## ABOUT THIS EXERCISE
Here is a block of records. Copy every line in it that includes "github".

═════ DATASET EXTRACT

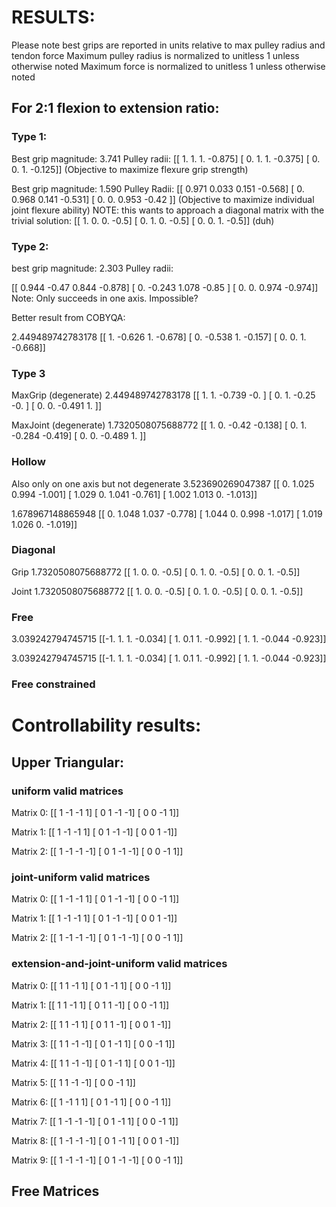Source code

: # RESULTS:

Please note best grips are reported in units relative to max pulley radius and tendon force
Maximum pulley radius is normalized to unitless 1 unless otherwise noted
Maximum force         is normalized to unitless 1 unless otherwise noted

## For 2:1 flexion to extension ratio:

### Type 1:

Best grip magnitude: 3.741
Pulley radii:
[[ 1.     1.     1.    -0.875]
 [ 0.     1.     1.    -0.375]
 [ 0.     0.     1.    -0.125]]
(Objective to maximize flexure grip strength)

Best grip magnitude: 1.590
Pulley Radii:
[[ 0.971  0.033  0.151 -0.568]
 [ 0.     0.968  0.141 -0.531]
 [ 0.     0.     0.953 -0.42 ]]
(Objective to maximize individual joint flexure ability)
NOTE: this wants to approach a diagonal matrix with the trivial solution:
[[ 1.     0.     0.    -0.5]
 [ 0.     1.     0.    -0.5]
 [ 0.     0.     1.    -0.5]]
(duh)

### Type 2:

best grip magnitude: 2.303
Pulley radii:

[[ 0.944 -0.47   0.844 -0.878]
 [ 0.    -0.243  1.078 -0.85 ]
 [ 0.     0.     0.974 -0.974]]
Note: Only succeeds in one axis. Impossible?


Better result from COBYQA:

2.449489742783178
[[ 1.    -0.626  1.    -0.678]
 [ 0.    -0.538  1.    -0.157]
 [ 0.     0.     1.    -0.668]]


### Type 3

MaxGrip (degenerate)
2.449489742783178
[[ 1.     1.    -0.739 -0.   ]
 [ 0.     1.    -0.25  -0.   ]
 [ 0.     0.    -0.491  1.   ]]

MaxJoint (degenerate)
1.7320508075688772
[[ 1.     0.    -0.42  -0.138]
 [ 0.     1.    -0.284 -0.419]
 [ 0.     0.    -0.489  1.   ]]

### Hollow

Also only on one axis but not degenerate
3.523690269047387
[[ 0.     1.025  0.994 -1.001]
 [ 1.029  0.     1.041 -0.761]
 [ 1.002  1.013  0.    -1.013]]

1.678967148865948
[[ 0.     1.048  1.037 -0.778]
 [ 1.044  0.     0.998 -1.017]
 [ 1.019  1.026  0.    -1.019]]

### Diagonal

Grip
1.7320508075688772
[[ 1.   0.   0.  -0.5]
 [ 0.   1.   0.  -0.5]
 [ 0.   0.   1.  -0.5]]

Joint
1.7320508075688772
[[ 1.   0.   0.  -0.5]
 [ 0.   1.   0.  -0.5]
 [ 0.   0.   1.  -0.5]]

### Free

3.039242794745715
[[-1.     1.     1.    -0.034]
 [ 1.     0.1    1.    -0.992]
 [ 1.     1.    -0.044 -0.923]]

 3.039242794745715
[[-1.     1.     1.    -0.034]
 [ 1.     0.1    1.    -0.992]
 [ 1.     1.    -0.044 -0.923]]

### Free constrained


# Controllability results:

## Upper Triangular:

### uniform valid matrices

Matrix 0:
[[ 1 -1 -1  1]
 [ 0  1 -1 -1]
 [ 0  0 -1  1]]

Matrix 1:
[[ 1 -1 -1  1]
 [ 0  1 -1 -1]
 [ 0  0  1 -1]]

Matrix 2:
[[ 1 -1 -1 -1]
 [ 0  1 -1 -1]
 [ 0  0 -1  1]]

### joint-uniform valid matrices

Matrix 0:
[[ 1 -1 -1  1]
 [ 0  1 -1 -1]
 [ 0  0 -1  1]]

Matrix 1:
[[ 1 -1 -1  1]
 [ 0  1 -1 -1]
 [ 0  0  1 -1]]

Matrix 2:
[[ 1 -1 -1 -1]
 [ 0  1 -1 -1]
 [ 0  0 -1  1]]

### extension-and-joint-uniform valid matrices

Matrix 0:
[[ 1  1 -1  1]
 [ 0  1 -1  1]
 [ 0  0 -1  1]]

Matrix 1:
[[ 1  1 -1  1]
 [ 0  1  1 -1]
 [ 0  0 -1  1]]

Matrix 2:
[[ 1  1 -1  1]
 [ 0  1  1 -1]
 [ 0  0  1 -1]]

Matrix 3:
[[ 1  1 -1 -1]
 [ 0  1 -1  1]
 [ 0  0 -1  1]]

Matrix 4:
[[ 1  1 -1 -1]
 [ 0  1 -1  1]
 [ 0  0  1 -1]]

Matrix 5:
[[ 1  1 -1 -1]
 [ 0  0 -1  1]]

Matrix 6:
[[ 1 -1  1  1]
 [ 0  1 -1  1]
 [ 0  0 -1  1]]

Matrix 7:
[[ 1 -1 -1 -1]
 [ 0  1 -1  1]
 [ 0  0 -1  1]]

Matrix 8:
[[ 1 -1 -1 -1]
 [ 0  1 -1  1]
 [ 0  0  1 -1]]

Matrix 9:
[[ 1 -1 -1 -1]
 [ 0  1 -1 -1]
 [ 0  0 -1  1]]

## Free Matrices

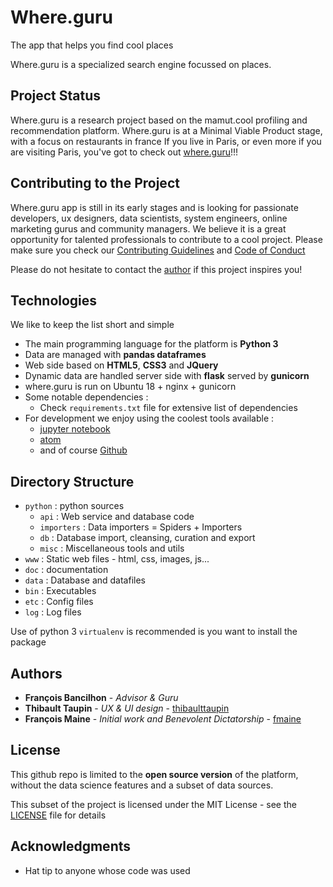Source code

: # Where.guru

The app that helps you find cool places

Where.guru is a specialized search engine focussed on places.

## Project Status

Where.guru is a research project based on the mamut.cool profiling and recommendation platform.
Where.guru is at a Minimal Viable Product stage, with a focus on restaurants in france
If you live in Paris, or even more if you are visiting Paris, you've got to check out [where.guru](http://where.guru)!!!

## Contributing to the Project

Where.guru app is still in its early stages and is looking for passionate developers, ux designers, data scientists, system engineers, online marketing gurus and community managers.
We believe it is a great opportunity for talented professionals to contribute to a cool project.
Please make sure you check our [Contributing Guidelines](doc/CONTRIBUTING.md) and [Code of Conduct ](doc/CODE_OF_CONDUCT.md)

Please do not hesitate to contact the [author](https://github.com/fmaine) if this project inspires you!

## Technologies

We like to keep the list short and simple
* The main programming language for the platform is **Python 3**
* Data are managed with **pandas dataframes**
* Web side based on  **HTML5**, **CSS3** and **JQuery**
* Dynamic data are handled server side with **flask** served by **gunicorn**
* where.guru is run on Ubuntu 18 + nginx + gunicorn
* Some notable dependencies :
  * Check `requirements.txt` file for extensive list of dependencies
* For development we enjoy using the coolest tools available :
  * [jupyter notebook](https://jupyter.org/)
  * [atom](https://www.atom.io)
  * and of course [Github](https://www.github.com)

## Directory Structure

* `python` : python sources
  * `api` : Web service and database code
  * `importers` : Data importers = Spiders + Importers
  * `db` : Database import, cleansing, curation and export
  * `misc` : Miscellaneous tools and utils
* `www` : Static web files - html, css, images, js...
* `doc` : documentation
* `data` : Database and datafiles
* `bin` : Executables
* `etc` : Config files
* `log` : Log files


Use of python 3 `virtualenv` is recommended is you want to install the package

## Authors

* **François Bancilhon** - *Advisor & Guru*
* **Thibault Taupin** - *UX & UI design* - [thibaulttaupin](https://github.com/thibaulttaupin)
* **François Maine** - *Initial work and Benevolent Dictatorship* - [fmaine](https://github.com/fmaine)

## License

This github repo is limited to the **open source version** of the platform, without the data science features and a subset of data sources.

This subset of the project is licensed under the MIT License - see the [LICENSE](doc/LICENSE) file for details

## Acknowledgments

* Hat tip to anyone whose code was used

══════════

## OUTPUT FOR THIS EXERCISE
Please do not hesitate to contact the [author](https://github.com/fmaine) if this project inspires you!
  * and of course [Github](https://www.github.com)
* **Thibault Taupin** - *UX & UI design* - [thibaulttaupin](https://github.com/thibaulttaupin)
* **François Maine** - *Initial work and Benevolent Dictatorship* - [fmaine](https://github.com/fmaine)
This github repo is limited to the **open source version** of the platform, without the data science features and a subset of data sources.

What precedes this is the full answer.